- **What to produce**
From the entries, filter out every line that lacks "https" and copy the rest.

Listed records START

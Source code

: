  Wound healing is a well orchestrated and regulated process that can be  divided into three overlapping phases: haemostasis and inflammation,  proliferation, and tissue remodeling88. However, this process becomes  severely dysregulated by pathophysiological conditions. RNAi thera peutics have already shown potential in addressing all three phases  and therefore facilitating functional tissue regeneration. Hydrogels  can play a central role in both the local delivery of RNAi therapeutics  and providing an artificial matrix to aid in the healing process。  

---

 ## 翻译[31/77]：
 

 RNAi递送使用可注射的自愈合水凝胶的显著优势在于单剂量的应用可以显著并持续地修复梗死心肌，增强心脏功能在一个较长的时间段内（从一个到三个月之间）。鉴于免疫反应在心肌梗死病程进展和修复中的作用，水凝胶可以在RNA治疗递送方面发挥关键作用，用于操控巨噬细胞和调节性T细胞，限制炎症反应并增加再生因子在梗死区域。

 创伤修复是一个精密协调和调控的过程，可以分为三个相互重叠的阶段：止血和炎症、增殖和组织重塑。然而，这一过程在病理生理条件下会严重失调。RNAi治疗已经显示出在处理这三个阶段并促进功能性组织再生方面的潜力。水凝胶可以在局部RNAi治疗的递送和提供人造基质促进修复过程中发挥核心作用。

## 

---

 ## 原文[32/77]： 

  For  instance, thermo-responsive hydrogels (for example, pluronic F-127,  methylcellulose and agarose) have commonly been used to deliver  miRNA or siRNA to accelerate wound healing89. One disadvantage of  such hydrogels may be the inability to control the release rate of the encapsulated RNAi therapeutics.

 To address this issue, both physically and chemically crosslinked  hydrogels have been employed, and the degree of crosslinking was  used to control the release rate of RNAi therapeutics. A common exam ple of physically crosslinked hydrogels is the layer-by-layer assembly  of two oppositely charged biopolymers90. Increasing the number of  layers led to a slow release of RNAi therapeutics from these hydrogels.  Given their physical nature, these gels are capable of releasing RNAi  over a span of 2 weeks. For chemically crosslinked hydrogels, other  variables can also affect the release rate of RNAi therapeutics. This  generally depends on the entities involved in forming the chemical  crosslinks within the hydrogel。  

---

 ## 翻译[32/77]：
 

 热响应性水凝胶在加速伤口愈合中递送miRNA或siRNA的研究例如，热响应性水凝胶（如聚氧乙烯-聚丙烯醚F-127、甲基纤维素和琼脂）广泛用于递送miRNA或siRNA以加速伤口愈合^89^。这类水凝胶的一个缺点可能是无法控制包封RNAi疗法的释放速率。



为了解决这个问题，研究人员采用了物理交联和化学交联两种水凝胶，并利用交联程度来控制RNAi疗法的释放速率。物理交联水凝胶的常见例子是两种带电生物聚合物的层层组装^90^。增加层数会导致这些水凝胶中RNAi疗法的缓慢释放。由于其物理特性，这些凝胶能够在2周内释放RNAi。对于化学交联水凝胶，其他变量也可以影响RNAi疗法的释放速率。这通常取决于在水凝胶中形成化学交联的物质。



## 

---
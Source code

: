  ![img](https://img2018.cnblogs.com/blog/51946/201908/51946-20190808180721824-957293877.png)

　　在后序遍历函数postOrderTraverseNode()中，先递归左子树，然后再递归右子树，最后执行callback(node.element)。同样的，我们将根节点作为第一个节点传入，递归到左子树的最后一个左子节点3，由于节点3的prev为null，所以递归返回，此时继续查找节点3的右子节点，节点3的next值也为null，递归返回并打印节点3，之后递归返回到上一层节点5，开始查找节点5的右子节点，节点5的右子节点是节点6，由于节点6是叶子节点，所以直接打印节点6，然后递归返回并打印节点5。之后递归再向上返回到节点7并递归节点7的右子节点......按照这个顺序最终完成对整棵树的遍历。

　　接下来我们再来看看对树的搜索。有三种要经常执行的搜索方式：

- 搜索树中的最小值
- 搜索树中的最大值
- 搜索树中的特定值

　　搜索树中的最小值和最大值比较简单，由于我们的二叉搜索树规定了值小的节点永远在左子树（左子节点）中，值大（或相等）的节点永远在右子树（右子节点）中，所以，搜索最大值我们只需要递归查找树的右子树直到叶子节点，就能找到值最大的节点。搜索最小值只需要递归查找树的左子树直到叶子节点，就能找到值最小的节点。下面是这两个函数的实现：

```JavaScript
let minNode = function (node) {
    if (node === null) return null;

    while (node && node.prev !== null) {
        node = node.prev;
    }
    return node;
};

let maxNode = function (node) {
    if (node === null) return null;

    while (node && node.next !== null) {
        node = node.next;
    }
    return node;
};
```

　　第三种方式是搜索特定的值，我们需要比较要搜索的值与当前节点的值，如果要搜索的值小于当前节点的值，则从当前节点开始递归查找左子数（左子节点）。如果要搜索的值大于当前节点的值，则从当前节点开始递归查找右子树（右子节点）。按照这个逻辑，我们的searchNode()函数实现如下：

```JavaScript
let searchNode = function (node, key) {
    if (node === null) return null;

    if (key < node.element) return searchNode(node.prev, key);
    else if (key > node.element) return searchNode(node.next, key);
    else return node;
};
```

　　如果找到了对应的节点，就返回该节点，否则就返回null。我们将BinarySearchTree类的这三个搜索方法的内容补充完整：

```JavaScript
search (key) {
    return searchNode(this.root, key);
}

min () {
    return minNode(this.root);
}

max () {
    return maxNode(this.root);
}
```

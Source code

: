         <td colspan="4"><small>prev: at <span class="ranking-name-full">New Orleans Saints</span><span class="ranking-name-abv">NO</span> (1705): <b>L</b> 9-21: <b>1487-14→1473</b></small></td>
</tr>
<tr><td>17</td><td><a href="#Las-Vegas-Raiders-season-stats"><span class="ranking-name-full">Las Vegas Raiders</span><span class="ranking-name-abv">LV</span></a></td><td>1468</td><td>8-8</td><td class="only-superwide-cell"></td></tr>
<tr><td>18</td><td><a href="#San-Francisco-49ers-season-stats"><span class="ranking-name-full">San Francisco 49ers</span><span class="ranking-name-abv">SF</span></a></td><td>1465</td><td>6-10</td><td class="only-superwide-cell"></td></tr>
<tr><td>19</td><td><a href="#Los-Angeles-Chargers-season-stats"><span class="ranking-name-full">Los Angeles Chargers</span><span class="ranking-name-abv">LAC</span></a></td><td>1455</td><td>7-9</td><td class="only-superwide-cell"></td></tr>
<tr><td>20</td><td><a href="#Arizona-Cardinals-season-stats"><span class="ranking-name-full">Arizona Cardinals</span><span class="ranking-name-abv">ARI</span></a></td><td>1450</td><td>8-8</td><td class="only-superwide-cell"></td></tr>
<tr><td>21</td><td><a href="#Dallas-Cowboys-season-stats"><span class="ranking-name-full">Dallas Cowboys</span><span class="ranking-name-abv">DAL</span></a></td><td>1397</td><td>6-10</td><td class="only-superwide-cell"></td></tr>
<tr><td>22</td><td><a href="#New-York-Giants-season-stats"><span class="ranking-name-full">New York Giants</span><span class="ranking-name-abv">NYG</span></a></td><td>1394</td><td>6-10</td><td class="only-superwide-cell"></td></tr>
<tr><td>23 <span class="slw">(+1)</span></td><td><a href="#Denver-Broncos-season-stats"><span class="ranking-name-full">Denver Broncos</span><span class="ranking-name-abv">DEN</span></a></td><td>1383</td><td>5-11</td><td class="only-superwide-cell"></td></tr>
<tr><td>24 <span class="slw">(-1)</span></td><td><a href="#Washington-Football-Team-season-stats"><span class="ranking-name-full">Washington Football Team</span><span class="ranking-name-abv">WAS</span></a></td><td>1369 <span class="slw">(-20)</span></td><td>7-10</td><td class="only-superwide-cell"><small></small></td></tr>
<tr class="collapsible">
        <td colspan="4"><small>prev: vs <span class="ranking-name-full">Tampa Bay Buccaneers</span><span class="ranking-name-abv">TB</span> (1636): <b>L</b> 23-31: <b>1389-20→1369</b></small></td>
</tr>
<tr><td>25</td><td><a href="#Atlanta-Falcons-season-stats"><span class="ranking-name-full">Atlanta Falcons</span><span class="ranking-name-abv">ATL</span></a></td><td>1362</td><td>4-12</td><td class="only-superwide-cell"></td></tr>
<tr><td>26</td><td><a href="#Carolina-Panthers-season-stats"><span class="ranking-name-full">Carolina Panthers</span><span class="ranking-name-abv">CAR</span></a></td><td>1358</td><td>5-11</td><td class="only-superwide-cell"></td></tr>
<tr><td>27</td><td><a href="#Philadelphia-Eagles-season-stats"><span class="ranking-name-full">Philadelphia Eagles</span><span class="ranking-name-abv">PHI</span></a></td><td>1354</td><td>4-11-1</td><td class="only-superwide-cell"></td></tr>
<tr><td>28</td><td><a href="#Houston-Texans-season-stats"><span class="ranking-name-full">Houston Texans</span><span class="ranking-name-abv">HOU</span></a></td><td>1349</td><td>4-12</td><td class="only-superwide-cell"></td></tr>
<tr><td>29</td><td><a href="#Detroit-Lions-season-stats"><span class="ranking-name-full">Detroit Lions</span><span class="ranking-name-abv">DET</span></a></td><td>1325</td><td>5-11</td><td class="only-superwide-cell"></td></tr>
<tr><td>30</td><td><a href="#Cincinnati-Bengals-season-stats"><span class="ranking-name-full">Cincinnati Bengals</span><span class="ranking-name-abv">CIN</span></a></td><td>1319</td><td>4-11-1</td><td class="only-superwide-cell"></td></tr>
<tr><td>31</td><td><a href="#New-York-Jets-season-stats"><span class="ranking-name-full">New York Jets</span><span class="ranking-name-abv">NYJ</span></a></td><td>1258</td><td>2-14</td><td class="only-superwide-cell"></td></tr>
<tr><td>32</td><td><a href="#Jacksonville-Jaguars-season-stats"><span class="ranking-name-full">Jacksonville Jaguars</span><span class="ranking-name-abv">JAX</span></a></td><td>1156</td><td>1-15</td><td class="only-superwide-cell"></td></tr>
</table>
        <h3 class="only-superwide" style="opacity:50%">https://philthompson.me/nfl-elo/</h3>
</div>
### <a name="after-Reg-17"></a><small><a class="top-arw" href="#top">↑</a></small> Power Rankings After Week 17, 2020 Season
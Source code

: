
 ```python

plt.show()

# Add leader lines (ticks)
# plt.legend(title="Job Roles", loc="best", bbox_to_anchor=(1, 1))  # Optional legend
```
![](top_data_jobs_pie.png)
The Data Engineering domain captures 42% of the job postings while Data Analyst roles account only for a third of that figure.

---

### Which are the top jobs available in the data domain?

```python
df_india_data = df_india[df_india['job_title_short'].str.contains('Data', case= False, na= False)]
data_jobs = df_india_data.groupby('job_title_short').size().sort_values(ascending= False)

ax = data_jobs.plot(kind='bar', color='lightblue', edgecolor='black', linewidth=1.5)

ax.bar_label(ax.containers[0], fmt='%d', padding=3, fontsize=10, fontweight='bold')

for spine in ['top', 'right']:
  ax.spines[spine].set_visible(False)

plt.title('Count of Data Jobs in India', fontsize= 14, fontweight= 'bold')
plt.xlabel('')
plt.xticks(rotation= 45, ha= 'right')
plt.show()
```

Listed records END

- **Result of the task**
:  ![img](https://img2018.cnblogs.com/blog/51946/201908/51946-20190808180721824-957293877.png)
        <h3 class="only-superwide" style="opacity:50%">https://philthompson.me/nfl-elo/</h3>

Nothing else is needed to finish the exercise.